_DATA TO EXAMINE:_

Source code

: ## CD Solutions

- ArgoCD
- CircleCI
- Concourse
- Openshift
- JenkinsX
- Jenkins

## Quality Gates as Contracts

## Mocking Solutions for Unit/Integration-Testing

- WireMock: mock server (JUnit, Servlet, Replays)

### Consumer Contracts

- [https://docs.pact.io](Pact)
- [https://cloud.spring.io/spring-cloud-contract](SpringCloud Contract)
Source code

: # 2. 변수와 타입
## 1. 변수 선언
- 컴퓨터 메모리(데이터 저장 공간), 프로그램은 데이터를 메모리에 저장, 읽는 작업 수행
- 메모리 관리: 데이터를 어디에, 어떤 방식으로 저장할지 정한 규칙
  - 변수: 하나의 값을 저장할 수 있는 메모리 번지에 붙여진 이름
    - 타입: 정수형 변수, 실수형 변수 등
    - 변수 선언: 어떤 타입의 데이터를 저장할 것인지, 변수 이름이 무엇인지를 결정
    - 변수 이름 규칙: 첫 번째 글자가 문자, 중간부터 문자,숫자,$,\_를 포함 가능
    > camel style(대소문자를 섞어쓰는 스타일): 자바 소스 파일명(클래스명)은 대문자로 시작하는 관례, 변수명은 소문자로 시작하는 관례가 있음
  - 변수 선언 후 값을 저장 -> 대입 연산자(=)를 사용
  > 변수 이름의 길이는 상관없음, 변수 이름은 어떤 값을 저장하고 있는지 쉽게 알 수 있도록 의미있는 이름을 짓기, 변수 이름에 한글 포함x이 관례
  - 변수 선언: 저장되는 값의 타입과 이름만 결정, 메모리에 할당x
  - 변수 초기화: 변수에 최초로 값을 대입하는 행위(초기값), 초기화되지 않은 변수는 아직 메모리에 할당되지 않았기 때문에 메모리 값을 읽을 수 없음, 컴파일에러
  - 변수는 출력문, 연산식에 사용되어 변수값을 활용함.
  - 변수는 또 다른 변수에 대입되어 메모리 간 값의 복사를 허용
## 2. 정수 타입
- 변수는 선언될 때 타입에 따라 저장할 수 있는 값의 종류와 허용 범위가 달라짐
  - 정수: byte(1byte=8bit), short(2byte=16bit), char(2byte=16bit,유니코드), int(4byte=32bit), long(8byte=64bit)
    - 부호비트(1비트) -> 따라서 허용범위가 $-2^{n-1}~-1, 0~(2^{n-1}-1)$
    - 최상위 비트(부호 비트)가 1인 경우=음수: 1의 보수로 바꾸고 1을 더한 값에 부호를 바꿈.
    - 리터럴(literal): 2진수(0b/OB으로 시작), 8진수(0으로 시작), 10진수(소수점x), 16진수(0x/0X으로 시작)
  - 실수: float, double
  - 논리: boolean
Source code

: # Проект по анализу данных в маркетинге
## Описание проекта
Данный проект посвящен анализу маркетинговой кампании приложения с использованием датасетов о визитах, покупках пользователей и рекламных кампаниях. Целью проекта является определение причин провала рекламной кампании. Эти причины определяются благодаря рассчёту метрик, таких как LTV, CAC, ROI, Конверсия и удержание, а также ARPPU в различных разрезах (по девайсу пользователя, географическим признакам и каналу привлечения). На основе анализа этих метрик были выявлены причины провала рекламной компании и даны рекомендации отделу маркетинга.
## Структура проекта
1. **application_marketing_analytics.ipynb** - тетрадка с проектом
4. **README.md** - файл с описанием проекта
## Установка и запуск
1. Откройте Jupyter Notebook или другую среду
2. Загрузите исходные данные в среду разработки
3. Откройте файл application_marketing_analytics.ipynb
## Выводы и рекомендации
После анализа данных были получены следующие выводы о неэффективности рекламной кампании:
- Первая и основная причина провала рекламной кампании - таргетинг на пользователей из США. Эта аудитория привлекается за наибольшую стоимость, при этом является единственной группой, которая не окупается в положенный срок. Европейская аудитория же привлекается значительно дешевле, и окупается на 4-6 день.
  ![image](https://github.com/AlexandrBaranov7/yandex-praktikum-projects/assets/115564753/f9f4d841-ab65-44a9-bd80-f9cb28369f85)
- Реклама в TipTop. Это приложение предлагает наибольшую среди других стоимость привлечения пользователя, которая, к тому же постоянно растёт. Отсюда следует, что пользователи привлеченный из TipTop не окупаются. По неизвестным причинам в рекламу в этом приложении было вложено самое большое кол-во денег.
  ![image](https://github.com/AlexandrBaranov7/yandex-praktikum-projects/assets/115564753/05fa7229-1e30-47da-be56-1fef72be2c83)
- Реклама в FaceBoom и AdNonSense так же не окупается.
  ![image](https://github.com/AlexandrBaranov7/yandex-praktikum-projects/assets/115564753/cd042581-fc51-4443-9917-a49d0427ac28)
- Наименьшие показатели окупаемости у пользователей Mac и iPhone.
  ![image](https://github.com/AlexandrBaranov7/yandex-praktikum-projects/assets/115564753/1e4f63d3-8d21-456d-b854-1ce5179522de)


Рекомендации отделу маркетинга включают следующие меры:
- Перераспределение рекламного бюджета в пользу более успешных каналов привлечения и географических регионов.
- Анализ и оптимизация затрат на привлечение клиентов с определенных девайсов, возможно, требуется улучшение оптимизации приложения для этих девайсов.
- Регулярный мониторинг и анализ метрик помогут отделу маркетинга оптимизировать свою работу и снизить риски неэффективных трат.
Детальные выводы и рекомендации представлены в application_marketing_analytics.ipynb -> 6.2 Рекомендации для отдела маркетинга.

_AIM OF THE TASK:_ Take the entries above and return only the lines from the one with "3. Откройте файл" to the one with "- Реклама в TipTop.", both included, unchanged.

_ANSWER TO THIS EXERCISE:_
3. Откройте файл application_marketing_analytics.ipynb
## Выводы и рекомендации
После анализа данных были получены следующие выводы о неэффективности рекламной кампании:
- Первая и основная причина провала рекламной кампании - таргетинг на пользователей из США. Эта аудитория привлекается за наибольшую стоимость, при этом является единственной группой, которая не окупается в положенный срок. Европейская аудитория же привлекается значительно дешевле, и окупается на 4-6 день.
  ![image](https://github.com/AlexandrBaranov7/yandex-praktikum-projects/assets/115564753/f9f4d841-ab65-44a9-bd80-f9cb28369f85)
- Реклама в TipTop. Это приложение предлагает наибольшую среди других стоимость привлечения пользователя, которая, к тому же постоянно растёт. Отсюда следует, что пользователи привлеченный из TipTop не окупаются. По неизвестным причинам в рекламу в этом приложении было вложено самое большое кол-во денег.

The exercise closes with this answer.